Hakim, a third-year arts student, beat out fellow AMS VP Finance Kuol Akuechbeny, as well as newcomers Stuart Clarke, Jas Kullar and Spencer Latu in a race where candidates struggled to differentiate themselves in terms of platform points and instead turned to means and experience.

But Hakim hardly sees this as a problem.

“I would say that a lot of the candidates are also running on very similar topics — you know, divestment, Indigeneity, sexual violence, mental health — that kept coming up. And people were saying, ‘Oh, you know, you’re just all running with the platform. There’s nothing different between you,’” said Hakim.

“But I think that speaks to a different message, which is that these are the issues that students care about the most.”

Hakim’s leadership style is rooted in curiosity. He plans to support each of the executives, some of whom are very new to the AMS — VP External Cristina Ilnitchi is the only other incumbent remaining on the executive — but he also wants to keep in mind his roots at home and why he joined the AMS in the first place.

“I remember growing up in high school in Jordan ... I had very strong feelings when it came to the refugee crisis [so] I started working with humanitarian organizations and refugee camps to see how to help,” said Hakim. When he got to UBC, his friends shared similar concerns to him about how the AMS and UBC were doing things, but he noticed many more serious concerns weren’t being addressed at all.

“Our approach should always be, as a student union, to be working with our students,” said Hakim. “And I think listening to students, listening to people in general, provides so much information, so much knowledge that it can only be good.”

Hakim’s curiosity on these issues — and on changing the AMS itself — has helped him work on his own knowledge gaps. This past year, Hakim was part of the executive that decided to cut the support services at the AMS Sexual Assault Support Centre, a decision which was later reversed after intense community backlash.

“As much as I am an anti-sexual violence advocate, I'll be honest, if you asked me like, a few years ago, I probably would not know too much about sexual violence,” said Hakim. “Being able to slowly learn what it's like to provide that support for each unique experience is something so key that I believe every institution be, should be prepared to do. And that's something that I've been really trying to emphasize and learn.”

Cracking a few eggs

As VP Administration, Hakim has had a central role in the creation of the AMS’s own internal sexual violence prevention and response policy, which is currently out for consultation with students. But as president, he wants to bring his level of work from the system to the student-level to continue advocacy for survivors and reconciliation within the AMS and UBC.

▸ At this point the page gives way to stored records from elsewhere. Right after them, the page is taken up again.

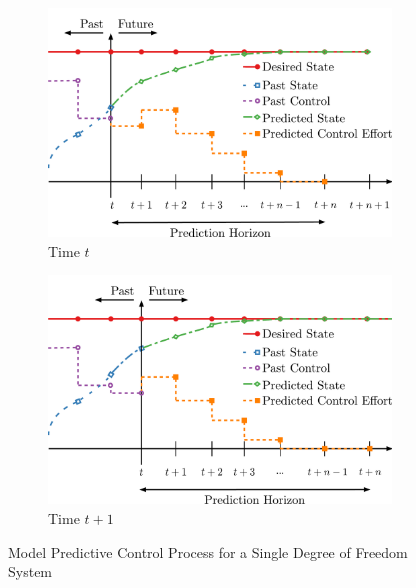 \documentclass[letterpaper, 12 pt, conference]{ieeeconf}
\begin{document}
\begin{figure}[tb]
  \centering
  \begin{subfigure}{\columnwidth}
  \centering
  \includegraphics[width=\columnwidth]{Figures/MPC_theory.pdf}
  \caption{Time $t$}
  \label{fig:MPC_vanilla_t0}
  \end{subfigure}
  \vspace{0.05in}
  \begin{subfigure}{\columnwidth}
  \centering
  \includegraphics[width=\columnwidth]{Figures/MPC_theory_tp1.pdf}
  \caption{Time $t+1$}
  \label{fig:MPC_vanilla_tp1}
  \end{subfigure}
  \caption{Model Predictive Control Process for a Single Degree of Freedom System}
  \label{fig:MPC_vanilla}
\end{figure}
%
\end{document}
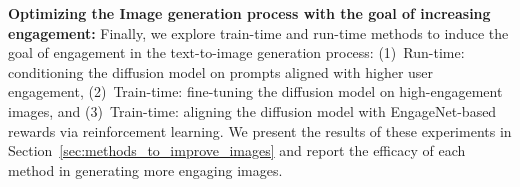  
 
 
 

 

 \textbf{Optimizing the Image generation process with the goal of increasing engagement:} Finally, we explore train-time and run-time methods to induce the goal of engagement in the text-to-image generation process: (1)~Run-time: conditioning the diffusion model on prompts aligned with higher user engagement, (2)~Train-time: fine-tuning the diffusion model on high-engagement images, and (3)~Train-time: aligning the diffusion model with EngageNet-based rewards via reinforcement learning. We present the results of these experiments in Section~\ref{sec:methods_to_improve_images} and report the efficacy of each method in generating more engaging images.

It’s no wonder he does. As a first-year student who grew up in Jordan and the Middle East but who is also a Canadian citizen, Hakim was immediately struck by the scale of UBC and the AMS itself. And after an election where all candidates for president and four of five original candidates for the Board of Governors were men, Hakim wants to make sure everyone can see themselves in the AMS in the way that he did in those first few weeks.

“I remember seeing [former AMS President] Ava Nasiri on stage at Imagine Day. And then just like seeing sort of like the extent that students are willing to go for other students,” said Hakim. “It was just so inspiring to me that I just wanted to be able to do the same thing for students as well.”

Hakim praises the work of current President Marium Hamid on “fixing a structure that has been broken for years.” Now, he wants to look at what the society can do better to encourage people of all genders and backgrounds to see themselves in the society.

“The issue of representation, whether it comes from women or other marginalized communities, it’s something that is pre-balanced, not through our executives or elections, but more so our councils or committees or management,” he said. Hakim cracked eggs for breakfast in the background of his interview with The Ubyssey, a well-timed metaphor for his approach to complacency.

“We need to understand, you know, where we lack and how we can improve because we can ... keep staring a problem in the eye, [but] it's about time that some changes are made.”